Perhaps it is the extra time and effort that he puts into his instructors, but without exception they profess extreme loyalty to him and want to help him operate his schools. "Many times a person becomes a black belt instructor and then goes out to start their own school," he says. "But if I treat them as a member of my family, if I show them love, then they will love me [in return]. Besides," he adds, "wouldn't you rather be a part of the McDonald's [empire] than having to compete against it?"
The McDonald's restaurant analogy also comes up when Von Schmeling is talking about the size of his schools. "Many times instructors brag that they have five-hundred or seven-hundred students, but that is a double-edged sword. With that many students at one location you must have so many instructors -- and that makes it hard for the instructor to succeed," he claims. "It is better to have one-hundred-fifty or two-hundred students with a few instructors that they know and respect. There is a reason that a McDonalds is not bigger; they can best serve the people [at each location] at the size they currently are."
Master Von Schmeling goes to a different school in his chain to teach specialty classes. There he teaches the young students as well as the instructors. "He doesn't ask us to do anything that he is not doing himself," says Adriana Castillo.
Master Von Schmeling is a big believer in setting goals, Adriana claims. "He sets up his goals, writes them out and then accomplishes them," she says.

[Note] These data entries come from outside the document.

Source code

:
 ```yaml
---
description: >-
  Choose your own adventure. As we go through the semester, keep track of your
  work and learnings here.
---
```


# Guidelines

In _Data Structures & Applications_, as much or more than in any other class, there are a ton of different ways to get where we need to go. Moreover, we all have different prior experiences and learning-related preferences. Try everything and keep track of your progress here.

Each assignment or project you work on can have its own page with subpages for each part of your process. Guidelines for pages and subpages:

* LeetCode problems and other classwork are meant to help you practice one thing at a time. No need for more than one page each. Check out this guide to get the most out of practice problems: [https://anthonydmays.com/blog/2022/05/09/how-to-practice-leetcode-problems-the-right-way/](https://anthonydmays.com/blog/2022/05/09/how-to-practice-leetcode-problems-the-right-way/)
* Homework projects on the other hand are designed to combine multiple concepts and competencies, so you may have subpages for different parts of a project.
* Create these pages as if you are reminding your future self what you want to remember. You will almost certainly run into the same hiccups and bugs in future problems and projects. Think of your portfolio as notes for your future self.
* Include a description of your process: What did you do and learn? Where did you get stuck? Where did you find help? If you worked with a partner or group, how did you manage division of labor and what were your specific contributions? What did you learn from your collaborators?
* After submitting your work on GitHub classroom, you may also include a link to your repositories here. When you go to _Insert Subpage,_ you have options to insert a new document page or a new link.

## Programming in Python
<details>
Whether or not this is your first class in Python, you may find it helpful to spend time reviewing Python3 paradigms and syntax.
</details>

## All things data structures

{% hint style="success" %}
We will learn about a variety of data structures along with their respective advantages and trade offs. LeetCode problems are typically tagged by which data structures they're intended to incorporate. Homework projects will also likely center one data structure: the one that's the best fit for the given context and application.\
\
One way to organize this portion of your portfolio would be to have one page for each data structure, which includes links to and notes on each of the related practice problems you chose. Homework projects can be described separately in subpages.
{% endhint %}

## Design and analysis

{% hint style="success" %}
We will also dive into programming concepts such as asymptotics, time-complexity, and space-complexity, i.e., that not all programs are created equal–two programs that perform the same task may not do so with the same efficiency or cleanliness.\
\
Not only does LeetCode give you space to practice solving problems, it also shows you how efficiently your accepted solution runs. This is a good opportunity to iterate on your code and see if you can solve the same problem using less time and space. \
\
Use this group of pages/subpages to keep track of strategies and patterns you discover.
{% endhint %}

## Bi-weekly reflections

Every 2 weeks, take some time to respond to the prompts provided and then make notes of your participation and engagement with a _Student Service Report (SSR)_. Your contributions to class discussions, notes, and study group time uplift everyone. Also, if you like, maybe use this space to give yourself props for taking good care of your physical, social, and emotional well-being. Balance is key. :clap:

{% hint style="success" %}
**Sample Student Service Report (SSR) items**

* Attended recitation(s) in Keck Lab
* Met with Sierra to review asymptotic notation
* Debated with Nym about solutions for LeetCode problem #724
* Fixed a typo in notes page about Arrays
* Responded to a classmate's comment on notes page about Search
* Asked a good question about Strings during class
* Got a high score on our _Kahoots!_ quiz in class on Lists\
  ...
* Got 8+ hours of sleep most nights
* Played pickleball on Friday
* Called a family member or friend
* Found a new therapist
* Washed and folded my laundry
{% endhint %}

He says that one way to achieve success is to picture yourself being successful. "Picture what you want out of life. It should be a picture of joy as well as success," he says. "I am happy. I have been married for sixteen years and have four children -- that is joy and success."
It no doubt gives Master Von Schmeling joy that his children have followed him in the martial arts. His oldest kids, Hermann, Alicia and Janet, are all black belts and two-year-old Victoria can give a taekwondo yell with the best of them. Wife Maria is also a black belt and, he says, "was the one pulling them in off the streets to sign up at our first school in America."
Maria spends most of her time these days at home with the children, but Von Schmeling still considers her a vital partner in the schools.
One of Master Von Schmeling's big goals is to have 100 schools at that manageable size of 200 students or so each. That may sound unattainable, but for a man who came to this country with literally nothing and has turned it into a multi-million dollar company, anything seems possible.
Veteran journalist Keith D. Yates is one of the world's leading writers and authors of the Korean martial arts. He teaches taekwondo in the Dallas/Fort Worth, Texas area.
Fast Facts About Master Sergio Von Schmeling
Location? Winter Park/Orlando, Florida.
Number of years in business? 8.
Number of schools you operate? 12 schools and one administrative headquarters.
Number of employees? 42.
Number of active students? 2,500.
Size of school(s) in square footage? 2,800 to 3,500.
Name of your billing company? Superior and Education Funding Company (EFC).
Amount of yearly tuition? $1,000 average; black belt club: $2,995.
Annual gross? $4 million.
Monthly Pro Shop gross? $4,000.
Do you charge testing fees? Yes, $50.
Do you have an after-school pick-up program? No, but we go to public schools to teach.